Sunday, October 30, 2005

Accelerando, by Charles Stross

Charlie Stross has been hanging around the extropians email lists and it shows. His latest book, Accelerando, (like his earlier book Singularity Sky) is replete with matrioshka brains, characters who live out at least portions of their lives in simulations, people who fork their identities across multiple bodies or software agents and reintegrate the separated memory streams, planet terraforming, and AIs with undiscernible motivations. He weaves it all together into a rousing tale.

The apparent popularity of the novel (the short stories that comprise the sequential vignettes of Accelerando were nominated for quite a few awards) makes me think there's a chance that all the inside references and barely expanded concepts might be familiar enough to most SF readers. To me, it read as a novelization of the best years of the extropians list. All the things that people worried about and all the possible scenarios that people worked through in great detail are visible in at least passing views in the final fleshed-out forms they reached on the list. If the concepts he relies on aren't too SL4 for most readers, it should do quite well, because it's a fun read.

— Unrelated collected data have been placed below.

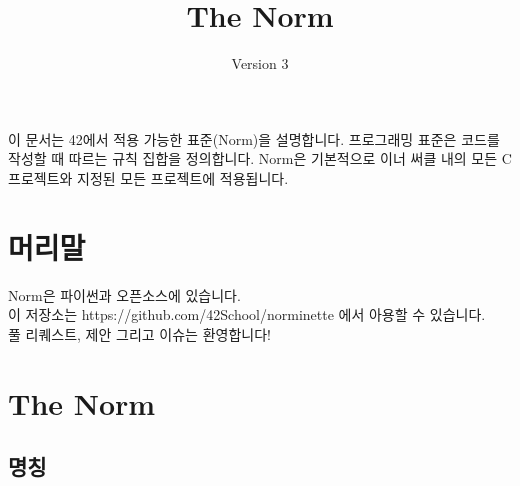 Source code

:\documentclass{42-ko}
\begin{document}
\title{The Norm}
\subtitle{Version 3}

\summary
{
    이 문서는 42에서 적용 가능한 표준(Norm)을 설명합니다. 프로그래밍 표준은 
    코드를 작성할 때 따르는 규칙 집합을 정의합니다. Norm은 기본적으로 이너 써클 
    내의 모든 C 프로젝트와 지정된 모든 프로젝트에 적용됩니다.
}

\maketitle

\tableofcontents



\chapter{머리말}

    Norm은 파이썬과 오픈소스에 있습니다. \\
    이 저장소는 https://github.com/42School/norminette 에서 아용할 수 있습니다.\\
    풀 리퀘스트, 제안 그리고 이슈는 환영합니다!

\chapter{The Norm}


    \section{명칭}
\end{document}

The first part ("Lobster", "Troubadour", and "Tourist") follows the adventures of the peripatetic Manfred Macx as he flits around the world economy, inventing wildly and giving away his patents to deserving charities, or whatever custodian will most piss off his various creditors. In later chapters, the various members of his household and its progeny scatter to the distant corners of the universe along with the rest of expansive humanity. Macx's is not a nuclear family in the conventional sense, so the splintered factions head off in many directions and several combinations, which enables them to be present as humanity and post-humanity inhabit near-earth space, explore farther out, begin turning most of the solar system into computronium, and become less and less recognizable. Necessarily, the story mostly follows characters who have opted to remain more or less human, though, as in Marc Stiegler's Gentle Seduction, the gradual changes accumulate rapidly.

The book is nominated for the Prometheus award, but any libertarianism it displays is subtle enough that some on the nominating committee, while admitting that it's a good read, have whether it deserves a place as a finalist. The book has an air of freedom, and I'd like to argue that, though the libertarianism isn't front-and-center, the book presents a society that works without any central government, and that shows its characters and political factions getting along without resorting to governmental force.

In the first three chapters, we see a fair amount of commerce and crime, and most of the enforcement is privatized, or limited to (threatened) court enforcement of contractual terms. The subplot in which Manfred frees the music is about changing the rules for ownership of property, which some may see as akin to theft, but it seems to me that it's a sensible exploration of alternative choices. If technology makes the old schemes unenforceable, ceding increasing amounts of force to the state (or to property owners) in order to maintain rights that have always been inventions of the state in any case (patent, copyright, trademark) is probably the wrong approach from a libertarian point of view.

Chapter 4 ("Halo", ") starts out with Manfred's daughter, Amber, escaping the clutches of her mother by emigrating to the asteroid belt. She ends up the head of a voluntary justice association that people subscribe to because it's better situated to their problems. The characters refer back to this period throughout the rest of the story, and it's clear that it serves as a reminder that voluntary arrangements work better.

The story ends with a transhuman superintelligence (the cat, Aineko) needing something from Manfred, and having to negotiate with him to get it. It's clear from the power arrangements that Aineko is used to manipulating events so people want to help her, but in this case, she needs a willing assistant, so she offers Manfred something he's wanted all along: to be left alone to live his own life. It seems plenty libertarian to me.